According to D23: The Official Disney Fan Club, the movie will star Jacob Tremblay (Rory McKenna in The Predator and Robin in Harley Quinn) and Jack Dylan Grazer (Eddie Kaspbrak in It and Freddy Freeman in Shazam!) as the shape-shifting deuteragonists Luca Paguro and Alberto Scorfano. They will be joined by Emma Berman (no prior roles; this is her first gig) as Giulia.

D23 also revealed that Maya Rudolph (Lillian in Bridesmaids and Judge in The Good Place) and Jim Gaffigan (Henry Haber in Bob's Burgers and Van Helsing in Hotel Transylvania 3) will voice Luca's parents, Daniela and Lorenzo. Meanwhile, Marco Barricelli (Tony Vaporelli in The Book of Daniel) will provide the voice of Giulia's father, Massimo.

The rest of Luca's cast has yet to be announced, but you can look forward to hearing the above actors more than others.

What is the plot of Luca?

The teaser trailer provides the basic hook for Luca. Luca and Alberto visit an Italian seaside town with adventure in mind for summer vacation. However, the boys are secretly sea monsters who transform whenever they get wet, which is a problem when you're next to the sea — and when the locals have a history of hunting sea monsters. That's good for the premise, but what about the plot?
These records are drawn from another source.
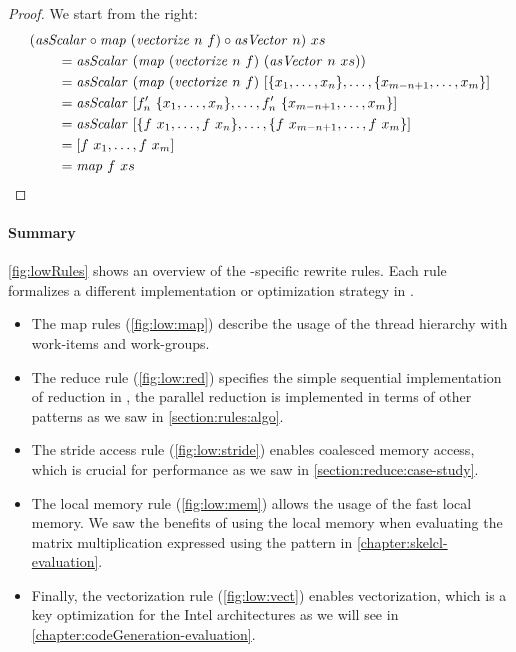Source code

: \begin{proof}
  We start from the right:
  \begin{align*}
    &(\asScalar \circ \map\ (\vect\ n\ f) \circ \asVector\ n)\ xs\\
    &\qquad = \asScalar\ (\map\ (\vect\ n\ f)\ (\asVector\ n\ xs))\\
    &\qquad = \asScalar\ (\map\ (\vect\ n\ f)\ [\{x_1, \ldots, x_n\}, \ldots ,\{x_{m-n+1}, \ldots, x_m\}]\\
    &\qquad = \asScalar\ [f'_n\ \{x_1, \ldots, x_n\}, \ldots ,f'_n\ \{x_{m-n+1}, \ldots, x_m\}]\\
    &\qquad = \asScalar\ [\{f\ x_1, \ldots, f\ x_n\}, \ldots ,\{f\ x_{m-n+1}, \ldots, f\ x_m\}]\\
    &\qquad = [f\ x_1, \ldots, f\ x_m]\\
    &\qquad = \map\ f\ xs
  \end{align*}
\end{proof}

\paragraph{Summary}
\autoref{fig:lowRules} shows an overview of the \OpenCL-specific rewrite rules.
Each rule formalizes a different implementation or optimization strategy in \OpenCL.

\begin{itemize}
  \item The map rules (\autoref{fig:low:map}) describe the usage of the \OpenCL thread hierarchy with work-items and work-groups.

  \item The reduce rule (\autoref{fig:low:red}) specifies the simple sequential implementation of reduction in \OpenCL, the parallel reduction is implemented in terms of other patterns as we saw in \autoref{section:rules:algo}.

  \item The stride access rule (\autoref{fig:low:stride}) enables coalesced memory access, which is crucial for performance as we saw in \autoref{section:reduce:case-study}.

  \item The local memory rule (\autoref{fig:low:mem}) allows the usage of the fast local memory.
  We saw the benefits of using the local memory when evaluating the matrix multiplication expressed using the \allpairs pattern in \autoref{chapter:skelcl-evaluation}.

  \item Finally, the vectorization rule (\autoref{fig:low:vect}) enables vectorization, which is a key optimization for the Intel \CPU architectures as we will see in \autoref{chapter:codeGeneration-evaluation}.
\end{itemize}

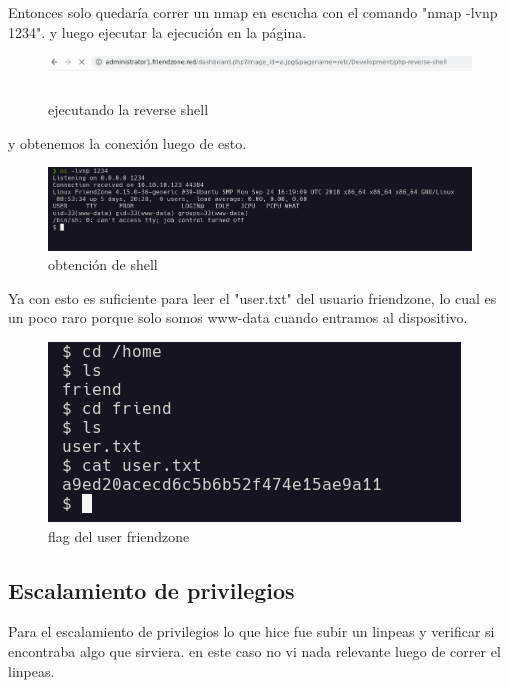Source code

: \documentclass{article}
\begin{document}
Entonces solo quedaría correr un nmap en escucha con el comando "nmap -lvnp 1234".
y luego ejecutar la ejecución en la página.

\begin{figure}[H]
	\center
	\includegraphics[width=\textwidth]{images/friendzone/ejecucion-reverse.png}
	\caption{ejecutando la reverse shell}
\end{figure}

y obtenemos la conexión luego de esto.

\begin{figure}[H]
	\center
	\includegraphics[width=\textwidth]{images/friendzone/shell-obtenida.png}
	\caption{obtención de shell}
\end{figure}

Ya con esto es suficiente para leer el "user.txt" del usuario friendzone, lo cual es un poco raro porque solo somos www-data cuando entramos al dispositivo.

\begin{figure}[H]
	\center
	\includegraphics[width=\textwidth]{images/friendzone/flag-user.png}
	\caption{flag del user friendzone}
\end{figure}


\subsection{Escalamiento de privilegios}

Para el escalamiento de privilegios lo que hice fue subir un linpeas y verificar si encontraba algo que sirviera.
en este caso no vi nada relevante luego de correr el linpeas.
\end{document}
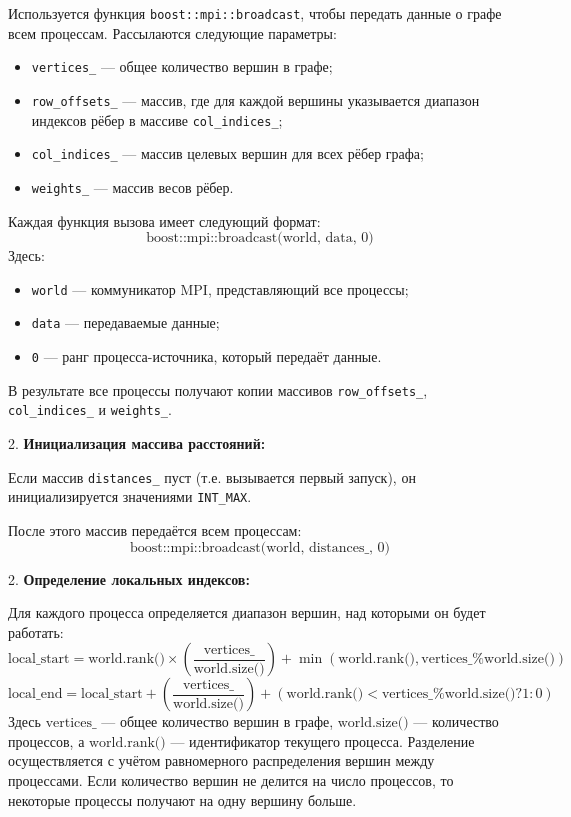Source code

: \documentclass[12pt]{article}
\begin{document}
   Используется функция \texttt{boost::mpi::broadcast}, чтобы передать данные о графе всем процессам. Рассылаются следующие параметры:
   \begin{itemize}
       \item \texttt{vertices\_} — общее количество вершин в графе;
       \item \texttt{row\_offsets\_} — массив, где для каждой вершины указывается диапазон индексов рёбер в массиве \texttt{col\_indices\_};
       \item \texttt{col\_indices\_} — массив целевых вершин для всех рёбер графа;
       \item \texttt{weights\_} — массив весов рёбер.
   \end{itemize}
   Каждая функция вызова имеет следующий формат:
   \[
   \text{boost::mpi::broadcast(world, data, 0)}
   \]
   Здесь:
   \begin{itemize}
       \item \texttt{world} — коммуникатор MPI, представляющий все процессы;
       \item \texttt{data} — передаваемые данные;
       \item \texttt{0} — ранг процесса-источника, который передаёт данные.
   \end{itemize}
   В результате все процессы получают копии массивов \texttt{row\_offsets\_}, \texttt{col\_indices\_} и \texttt{weights\_}.

2. \textbf{Инициализация массива расстояний:}

   Если массив \texttt{distances\_} пуст (т.е. вызывается первый запуск), он инициализируется значениями \texttt{INT\_MAX}.

   После этого массив передаётся всем процессам:
   \[
   \text{boost::mpi::broadcast(world, distances\_, 0)}
   \]
   
2. \textbf{Определение локальных индексов:}

   Для каждого процесса определяется диапазон вершин, над которыми он будет работать:
   \[
   \text{local\_start} = \text{world.rank()} \times \left(\frac{\text{vertices\_}}{\text{world.size()}}\right) + \min(\text{world.rank()}, \text{vertices\_} \% \text{world.size()})
   \]
   \[
   \text{local\_end} = \text{local\_start} + \left(\frac{\text{vertices\_}}{\text{world.size()}}\right) + (\text{world.rank()} < \text{vertices\_} \% \text{world.size()} ? 1 : 0)
   \]
   Здесь \(\text{vertices\_}\) — общее количество вершин в графе, \(\text{world.size()}\) — количество процессов, а \(\text{world.rank()}\) — идентификатор текущего процесса.
   Разделение осуществляется с учётом равномерного распределения вершин между процессами. Если количество вершин не делится на число процессов, то некоторые процессы получают на одну вершину больше.
\end{document}
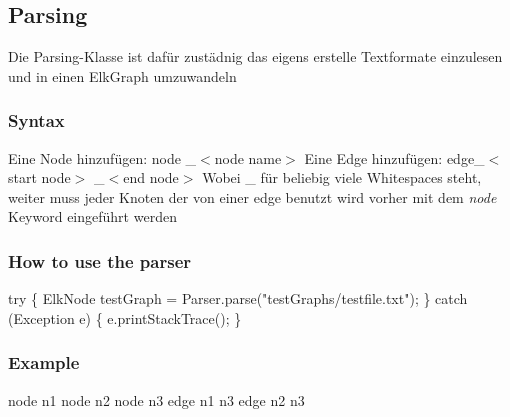 



\subsection*{Parsing}
Die Parsing-Klasse ist dafür zustädnig das eigens erstelle Textformate einzulesen
und in einen ElkGraph umzuwandeln

\subsubsection*{Syntax}
Eine Node hinzufügen:
\newline
\tab[0.5cm]  node \_$<$node name$>$
\newline
\newline
Eine Edge hinzufügen:\newline
\tab[0.5cm]  edge\_$<$start node$>$ \_$<$end node$>$
\newline
Wobei \_ für beliebig viele Whitespaces steht,
weiter muss jeder Knoten der von einer edge benutzt wird vorher mit dem \textit{node} Keyword eingeführt werden

\subsubsection*{How to use the parser}
try 
\{\newline
ElkNode testGraph = Parser.parse("testGraphs/testfile.txt");
\newline
\}
\newline
catch (Exception e)
\newline
\{
\newline
  e.printStackTrace(); 
\newline
\}


\subsubsection*{Example}
node n1 \newline
node n2 \newline
node n3 \newline
\newline
\newline
edge n1 n3\newline 
edge n2 n3 \newline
Many Luca narrative beats remain as elusive as Bigfoot, which is fitting since that is actually a tangential theme of the film. According to D23, Luca is a "coming-of-age story" that revolves around the main characters' ability to hide their true selves by staying dry, which director Enrico Casarosa described as a "coping mechanism." As for why the locals hate sea monsters, Casarosa gave the same reason why many people would gladly attack Bigfoot and the Loch Ness Monster: fear.

According to Casarosa, Luca is inspired by his early life in the Mediterranean seaport of Genoa, Italy, and the lore of the Liguria region of Italy. Moreover, the movie will carry themes of friendship and identity. Audiences can look forward to discovering the story that lurks below Luca's surface when the movie releases — or when a new trailer is unveiled.